Copy out each line of the data that holds the word "objects".

____

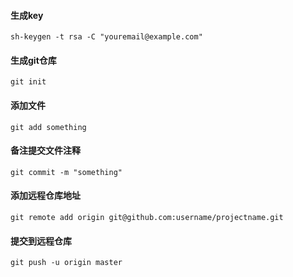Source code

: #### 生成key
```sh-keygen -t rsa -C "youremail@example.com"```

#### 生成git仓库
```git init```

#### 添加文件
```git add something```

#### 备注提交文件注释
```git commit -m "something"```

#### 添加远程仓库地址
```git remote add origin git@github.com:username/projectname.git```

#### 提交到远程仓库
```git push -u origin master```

____

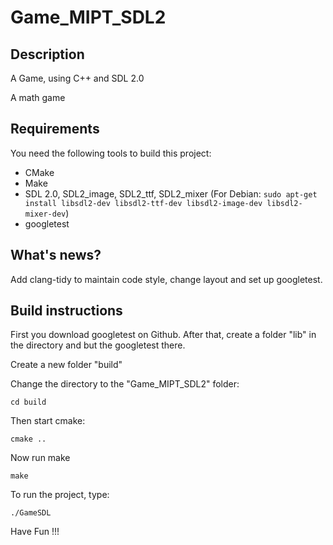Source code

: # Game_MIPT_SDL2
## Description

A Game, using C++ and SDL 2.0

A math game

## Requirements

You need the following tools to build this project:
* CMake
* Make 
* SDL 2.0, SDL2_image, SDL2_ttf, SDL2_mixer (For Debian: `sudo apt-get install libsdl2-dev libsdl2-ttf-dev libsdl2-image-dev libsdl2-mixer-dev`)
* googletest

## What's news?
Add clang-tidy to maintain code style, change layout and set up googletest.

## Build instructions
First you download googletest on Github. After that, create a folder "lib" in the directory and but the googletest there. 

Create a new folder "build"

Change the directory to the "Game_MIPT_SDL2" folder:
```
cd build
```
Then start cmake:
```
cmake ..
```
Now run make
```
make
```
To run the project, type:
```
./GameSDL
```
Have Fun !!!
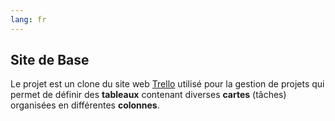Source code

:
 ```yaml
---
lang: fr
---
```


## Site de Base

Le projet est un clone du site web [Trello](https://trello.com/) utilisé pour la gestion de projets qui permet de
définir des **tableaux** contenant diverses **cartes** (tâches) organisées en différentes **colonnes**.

____

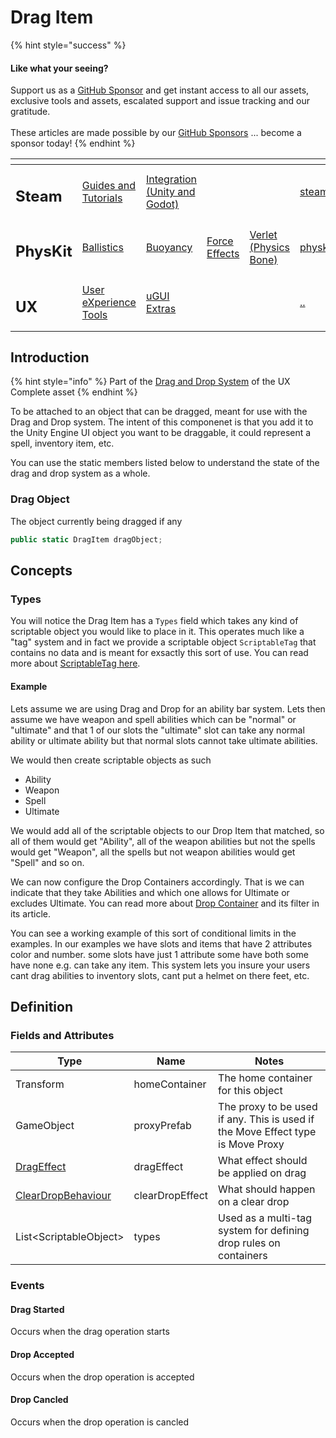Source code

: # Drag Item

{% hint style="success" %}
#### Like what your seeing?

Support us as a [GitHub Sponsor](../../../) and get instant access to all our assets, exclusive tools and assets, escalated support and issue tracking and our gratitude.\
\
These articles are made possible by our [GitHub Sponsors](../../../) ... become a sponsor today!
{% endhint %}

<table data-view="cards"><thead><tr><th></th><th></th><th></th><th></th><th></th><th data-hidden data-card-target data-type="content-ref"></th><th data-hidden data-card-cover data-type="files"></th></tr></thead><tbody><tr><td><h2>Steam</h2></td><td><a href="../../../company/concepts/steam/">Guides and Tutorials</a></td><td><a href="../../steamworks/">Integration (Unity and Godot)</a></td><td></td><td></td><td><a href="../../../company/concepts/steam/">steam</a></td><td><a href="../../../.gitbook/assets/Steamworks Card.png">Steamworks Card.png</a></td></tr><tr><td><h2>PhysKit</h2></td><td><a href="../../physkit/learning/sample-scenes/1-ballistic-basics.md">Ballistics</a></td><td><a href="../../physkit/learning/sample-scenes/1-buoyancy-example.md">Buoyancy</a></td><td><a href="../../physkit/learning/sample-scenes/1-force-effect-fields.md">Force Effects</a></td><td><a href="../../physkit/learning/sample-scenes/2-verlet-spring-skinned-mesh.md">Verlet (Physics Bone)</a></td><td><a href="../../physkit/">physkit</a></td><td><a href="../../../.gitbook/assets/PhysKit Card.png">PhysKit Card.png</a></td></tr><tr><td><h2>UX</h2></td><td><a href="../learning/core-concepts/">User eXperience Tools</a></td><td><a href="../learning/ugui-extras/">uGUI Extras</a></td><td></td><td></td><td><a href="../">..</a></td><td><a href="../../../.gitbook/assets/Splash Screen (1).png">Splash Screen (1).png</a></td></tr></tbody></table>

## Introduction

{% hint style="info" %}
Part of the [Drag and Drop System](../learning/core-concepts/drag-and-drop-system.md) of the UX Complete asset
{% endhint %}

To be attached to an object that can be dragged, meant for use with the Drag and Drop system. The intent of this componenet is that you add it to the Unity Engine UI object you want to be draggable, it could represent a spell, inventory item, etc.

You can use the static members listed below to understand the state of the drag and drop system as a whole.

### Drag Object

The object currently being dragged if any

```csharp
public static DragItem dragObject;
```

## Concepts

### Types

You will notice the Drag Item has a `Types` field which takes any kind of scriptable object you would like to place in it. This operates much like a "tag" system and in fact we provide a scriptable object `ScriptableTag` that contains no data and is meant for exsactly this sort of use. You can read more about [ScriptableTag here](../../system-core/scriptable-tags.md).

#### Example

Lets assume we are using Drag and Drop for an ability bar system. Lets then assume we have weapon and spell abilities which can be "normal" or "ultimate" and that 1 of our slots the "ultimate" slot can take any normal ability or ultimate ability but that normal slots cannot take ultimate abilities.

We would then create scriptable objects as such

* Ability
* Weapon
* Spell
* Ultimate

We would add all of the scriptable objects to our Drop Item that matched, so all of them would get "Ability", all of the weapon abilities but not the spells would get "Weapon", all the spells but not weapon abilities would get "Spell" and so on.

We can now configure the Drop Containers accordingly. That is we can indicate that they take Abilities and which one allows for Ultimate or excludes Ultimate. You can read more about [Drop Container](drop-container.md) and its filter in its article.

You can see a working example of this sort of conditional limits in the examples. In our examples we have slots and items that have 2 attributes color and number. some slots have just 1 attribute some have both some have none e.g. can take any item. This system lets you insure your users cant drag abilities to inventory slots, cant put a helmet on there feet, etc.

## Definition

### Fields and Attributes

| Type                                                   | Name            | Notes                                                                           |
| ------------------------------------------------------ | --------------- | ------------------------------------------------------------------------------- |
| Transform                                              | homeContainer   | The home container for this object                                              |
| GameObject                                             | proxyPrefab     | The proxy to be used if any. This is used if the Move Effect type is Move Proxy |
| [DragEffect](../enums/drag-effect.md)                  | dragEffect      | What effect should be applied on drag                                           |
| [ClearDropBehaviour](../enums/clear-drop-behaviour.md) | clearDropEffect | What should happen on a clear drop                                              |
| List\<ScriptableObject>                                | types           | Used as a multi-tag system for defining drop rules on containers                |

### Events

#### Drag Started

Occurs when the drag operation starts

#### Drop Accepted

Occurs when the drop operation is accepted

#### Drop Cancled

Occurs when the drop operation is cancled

____

- Solution to this exercise
We would then create scriptable objects as such
We would add all of the scriptable objects to our Drop Item that matched, so all of them would get "Ability", all of the weapon abilities but not the spells would get "Weapon", all the spells but not weapon abilities would get "Spell" and so on.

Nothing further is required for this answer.